(Data extracted from a collection)
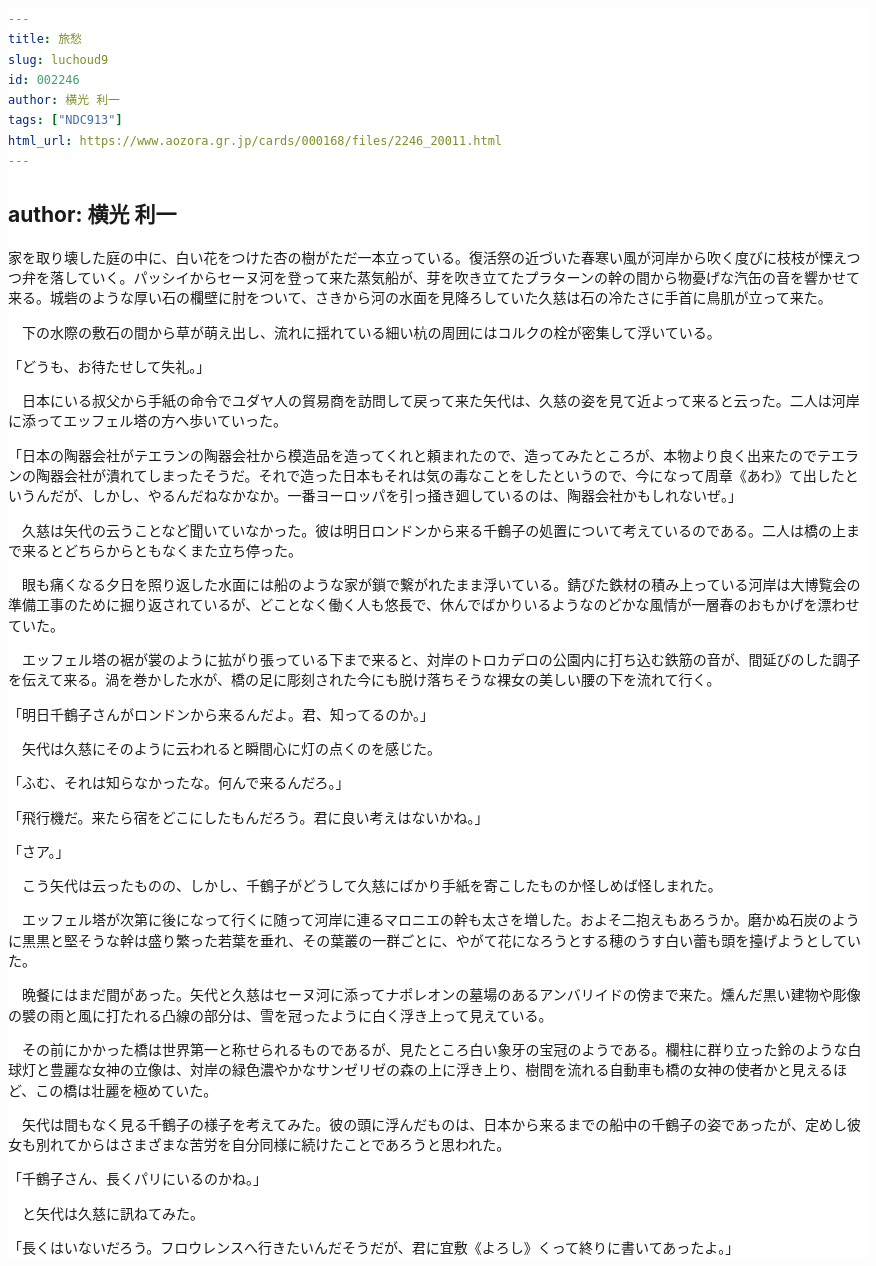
 ```yaml
---
title: 旅愁
slug: luchoud9
id: 002246
author: 横光 利一
tags: ["NDC913"]
html_url: https://www.aozora.gr.jp/cards/000168/files/2246_20011.html
---
```


## author: 横光 利一

家を取り壊した庭の中に、白い花をつけた杏の樹がただ一本立っている。復活祭の近づいた春寒い風が河岸から吹く度びに枝枝が慄えつつ弁を落していく。パッシイからセーヌ河を登って来た蒸気船が、芽を吹き立てたプラターンの幹の間から物憂げな汽缶の音を響かせて来る。城砦のような厚い石の欄壁に肘をついて、さきから河の水面を見降ろしていた久慈は石の冷たさに手首に鳥肌が立って来た。

　下の水際の敷石の間から草が萌え出し、流れに揺れている細い杭の周囲にはコルクの栓が密集して浮いている。

「どうも、お待たせして失礼。」

　日本にいる叔父から手紙の命令でユダヤ人の貿易商を訪問して戻って来た矢代は、久慈の姿を見て近よって来ると云った。二人は河岸に添ってエッフェル塔の方へ歩いていった。

「日本の陶器会社がテエランの陶器会社から模造品を造ってくれと頼まれたので、造ってみたところが、本物より良く出来たのでテエランの陶器会社が潰れてしまったそうだ。それで造った日本もそれは気の毒なことをしたというので、今になって周章《あわ》て出したというんだが、しかし、やるんだねなかなか。一番ヨーロッパを引っ掻き廻しているのは、陶器会社かもしれないぜ。」

　久慈は矢代の云うことなど聞いていなかった。彼は明日ロンドンから来る千鶴子の処置について考えているのである。二人は橋の上まで来るとどちらからともなくまた立ち停った。

　眼も痛くなる夕日を照り返した水面には船のような家が鎖で繋がれたまま浮いている。錆びた鉄材の積み上っている河岸は大博覧会の準備工事のために掘り返されているが、どことなく働く人も悠長で、休んでばかりいるようなのどかな風情が一層春のおもかげを漂わせていた。

　エッフェル塔の裾が裳のように拡がり張っている下まで来ると、対岸のトロカデロの公園内に打ち込む鉄筋の音が、間延びのした調子を伝えて来る。渦を巻かした水が、橋の足に彫刻された今にも脱け落ちそうな裸女の美しい腰の下を流れて行く。

「明日千鶴子さんがロンドンから来るんだよ。君、知ってるのか。」

　矢代は久慈にそのように云われると瞬間心に灯の点くのを感じた。

「ふむ、それは知らなかったな。何んで来るんだろ。」

「飛行機だ。来たら宿をどこにしたもんだろう。君に良い考えはないかね。」

「さア。」

　こう矢代は云ったものの、しかし、千鶴子がどうして久慈にばかり手紙を寄こしたものか怪しめば怪しまれた。

　エッフェル塔が次第に後になって行くに随って河岸に連るマロニエの幹も太さを増した。およそ二抱えもあろうか。磨かぬ石炭のように黒黒と堅そうな幹は盛り繁った若葉を垂れ、その葉叢の一群ごとに、やがて花になろうとする穂のうす白い蕾も頭を擡げようとしていた。

　晩餐にはまだ間があった。矢代と久慈はセーヌ河に添ってナポレオンの墓場のあるアンバリイドの傍まで来た。燻んだ黒い建物や彫像の襞の雨と風に打たれる凸線の部分は、雪を冠ったように白く浮き上って見えている。

　その前にかかった橋は世界第一と称せられるものであるが、見たところ白い象牙の宝冠のようである。欄柱に群り立った鈴のような白球灯と豊麗な女神の立像は、対岸の緑色濃やかなサンゼリゼの森の上に浮き上り、樹間を流れる自動車も橋の女神の使者かと見えるほど、この橋は壮麗を極めていた。

　矢代は間もなく見る千鶴子の様子を考えてみた。彼の頭に浮んだものは、日本から来るまでの船中の千鶴子の姿であったが、定めし彼女も別れてからはさまざまな苦労を自分同様に続けたことであろうと思われた。

「千鶴子さん、長くパリにいるのかね。」

　と矢代は久慈に訊ねてみた。

「長くはいないだろう。フロウレンスへ行きたいんだそうだが、君に宜敷《よろし》くって終りに書いてあったよ。」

*WORK TASK*. Copy the lines above exactly. Do not include pictures.

*REPLY TO THE TASK*.
 ```yaml
---
title: 旅愁
slug: luchoud9
id: 002246
author: 横光 利一
tags: ["NDC913"]
html_url: https://www.aozora.gr.jp/cards/000168/files/2246_20011.html
---
```


## author: 横光 利一

家を取り壊した庭の中に、白い花をつけた杏の樹がただ一本立っている。復活祭の近づいた春寒い風が河岸から吹く度びに枝枝が慄えつつ弁を落していく。パッシイからセーヌ河を登って来た蒸気船が、芽を吹き立てたプラターンの幹の間から物憂げな汽缶の音を響かせて来る。城砦のような厚い石の欄壁に肘をついて、さきから河の水面を見降ろしていた久慈は石の冷たさに手首に鳥肌が立って来た。

　下の水際の敷石の間から草が萌え出し、流れに揺れている細い杭の周囲にはコルクの栓が密集して浮いている。

「どうも、お待たせして失礼。」

　日本にいる叔父から手紙の命令でユダヤ人の貿易商を訪問して戻って来た矢代は、久慈の姿を見て近よって来ると云った。二人は河岸に添ってエッフェル塔の方へ歩いていった。

「日本の陶器会社がテエランの陶器会社から模造品を造ってくれと頼まれたので、造ってみたところが、本物より良く出来たのでテエランの陶器会社が潰れてしまったそうだ。それで造った日本もそれは気の毒なことをしたというので、今になって周章《あわ》て出したというんだが、しかし、やるんだねなかなか。一番ヨーロッパを引っ掻き廻しているのは、陶器会社かもしれないぜ。」

　久慈は矢代の云うことなど聞いていなかった。彼は明日ロンドンから来る千鶴子の処置について考えているのである。二人は橋の上まで来るとどちらからともなくまた立ち停った。

　眼も痛くなる夕日を照り返した水面には船のような家が鎖で繋がれたまま浮いている。錆びた鉄材の積み上っている河岸は大博覧会の準備工事のために掘り返されているが、どことなく働く人も悠長で、休んでばかりいるようなのどかな風情が一層春のおもかげを漂わせていた。

　エッフェル塔の裾が裳のように拡がり張っている下まで来ると、対岸のトロカデロの公園内に打ち込む鉄筋の音が、間延びのした調子を伝えて来る。渦を巻かした水が、橋の足に彫刻された今にも脱け落ちそうな裸女の美しい腰の下を流れて行く。

「明日千鶴子さんがロンドンから来るんだよ。君、知ってるのか。」

　矢代は久慈にそのように云われると瞬間心に灯の点くのを感じた。

「ふむ、それは知らなかったな。何んで来るんだろ。」

「飛行機だ。来たら宿をどこにしたもんだろう。君に良い考えはないかね。」

「さア。」

　こう矢代は云ったものの、しかし、千鶴子がどうして久慈にばかり手紙を寄こしたものか怪しめば怪しまれた。

　エッフェル塔が次第に後になって行くに随って河岸に連るマロニエの幹も太さを増した。およそ二抱えもあろうか。磨かぬ石炭のように黒黒と堅そうな幹は盛り繁った若葉を垂れ、その葉叢の一群ごとに、やがて花になろうとする穂のうす白い蕾も頭を擡げようとしていた。

　晩餐にはまだ間があった。矢代と久慈はセーヌ河に添ってナポレオンの墓場のあるアンバリイドの傍まで来た。燻んだ黒い建物や彫像の襞の雨と風に打たれる凸線の部分は、雪を冠ったように白く浮き上って見えている。

　その前にかかった橋は世界第一と称せられるものであるが、見たところ白い象牙の宝冠のようである。欄柱に群り立った鈴のような白球灯と豊麗な女神の立像は、対岸の緑色濃やかなサンゼリゼの森の上に浮き上り、樹間を流れる自動車も橋の女神の使者かと見えるほど、この橋は壮麗を極めていた。

　矢代は間もなく見る千鶴子の様子を考えてみた。彼の頭に浮んだものは、日本から来るまでの船中の千鶴子の姿であったが、定めし彼女も別れてからはさまざまな苦労を自分同様に続けたことであろうと思われた。

「千鶴子さん、長くパリにいるのかね。」

　と矢代は久慈に訊ねてみた。

「長くはいないだろう。フロウレンスへ行きたいんだそうだが、君に宜敷《よろし》くって終りに書いてあったよ。」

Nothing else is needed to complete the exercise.